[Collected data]
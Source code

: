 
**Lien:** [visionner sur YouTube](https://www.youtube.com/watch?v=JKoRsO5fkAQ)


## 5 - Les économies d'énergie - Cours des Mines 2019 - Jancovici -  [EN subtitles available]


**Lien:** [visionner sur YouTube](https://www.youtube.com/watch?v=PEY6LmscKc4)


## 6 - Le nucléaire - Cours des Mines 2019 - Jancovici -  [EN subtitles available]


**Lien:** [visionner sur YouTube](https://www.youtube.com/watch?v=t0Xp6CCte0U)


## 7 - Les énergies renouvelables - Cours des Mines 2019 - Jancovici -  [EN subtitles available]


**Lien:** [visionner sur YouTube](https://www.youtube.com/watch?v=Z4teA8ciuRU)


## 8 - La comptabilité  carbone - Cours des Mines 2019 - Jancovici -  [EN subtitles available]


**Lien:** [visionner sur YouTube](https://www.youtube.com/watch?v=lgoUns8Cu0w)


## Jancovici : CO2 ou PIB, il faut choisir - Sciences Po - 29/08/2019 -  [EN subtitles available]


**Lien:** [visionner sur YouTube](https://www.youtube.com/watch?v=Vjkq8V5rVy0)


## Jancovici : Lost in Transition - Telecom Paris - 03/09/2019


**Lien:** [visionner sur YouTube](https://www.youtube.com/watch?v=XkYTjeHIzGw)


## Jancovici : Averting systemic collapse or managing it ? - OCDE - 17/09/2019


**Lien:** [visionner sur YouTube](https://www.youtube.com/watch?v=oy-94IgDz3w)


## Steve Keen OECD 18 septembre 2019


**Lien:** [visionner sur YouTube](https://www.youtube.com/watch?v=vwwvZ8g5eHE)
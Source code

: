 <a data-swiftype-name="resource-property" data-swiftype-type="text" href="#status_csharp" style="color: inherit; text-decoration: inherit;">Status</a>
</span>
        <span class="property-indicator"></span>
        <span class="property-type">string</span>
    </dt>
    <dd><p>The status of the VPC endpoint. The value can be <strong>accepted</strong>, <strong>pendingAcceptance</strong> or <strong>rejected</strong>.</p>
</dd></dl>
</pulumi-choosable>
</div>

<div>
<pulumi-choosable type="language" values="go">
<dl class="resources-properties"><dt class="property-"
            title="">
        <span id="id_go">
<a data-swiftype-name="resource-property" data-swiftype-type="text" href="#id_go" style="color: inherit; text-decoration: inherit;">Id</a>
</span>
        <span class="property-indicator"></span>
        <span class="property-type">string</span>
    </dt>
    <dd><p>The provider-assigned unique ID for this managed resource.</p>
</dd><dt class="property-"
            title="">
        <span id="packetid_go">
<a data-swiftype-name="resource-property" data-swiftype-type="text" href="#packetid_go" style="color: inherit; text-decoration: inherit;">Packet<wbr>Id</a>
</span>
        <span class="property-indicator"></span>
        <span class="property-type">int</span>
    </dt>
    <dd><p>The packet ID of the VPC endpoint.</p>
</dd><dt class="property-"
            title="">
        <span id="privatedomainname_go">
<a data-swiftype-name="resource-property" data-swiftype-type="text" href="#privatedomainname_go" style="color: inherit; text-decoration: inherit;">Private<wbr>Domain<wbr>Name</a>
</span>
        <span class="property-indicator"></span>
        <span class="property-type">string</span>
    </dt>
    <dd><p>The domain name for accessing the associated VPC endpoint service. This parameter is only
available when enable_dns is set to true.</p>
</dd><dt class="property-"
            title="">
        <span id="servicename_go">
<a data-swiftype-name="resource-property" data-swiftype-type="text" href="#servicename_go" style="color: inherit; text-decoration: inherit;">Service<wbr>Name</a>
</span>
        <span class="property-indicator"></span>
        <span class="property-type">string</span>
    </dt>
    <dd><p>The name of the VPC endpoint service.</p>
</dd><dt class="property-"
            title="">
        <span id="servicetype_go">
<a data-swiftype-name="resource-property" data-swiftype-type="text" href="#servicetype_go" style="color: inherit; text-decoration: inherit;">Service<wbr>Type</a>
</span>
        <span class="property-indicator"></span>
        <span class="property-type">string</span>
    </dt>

Exercise prompt: Wherever the word "Cours" appears in the data, return the whole line.

Response below:
## 5 - Les économies d'énergie - Cours des Mines 2019 - Jancovici -  [EN subtitles available]
## 6 - Le nucléaire - Cours des Mines 2019 - Jancovici -  [EN subtitles available]
## 7 - Les énergies renouvelables - Cours des Mines 2019 - Jancovici -  [EN subtitles available]
## 8 - La comptabilité  carbone - Cours des Mines 2019 - Jancovici -  [EN subtitles available]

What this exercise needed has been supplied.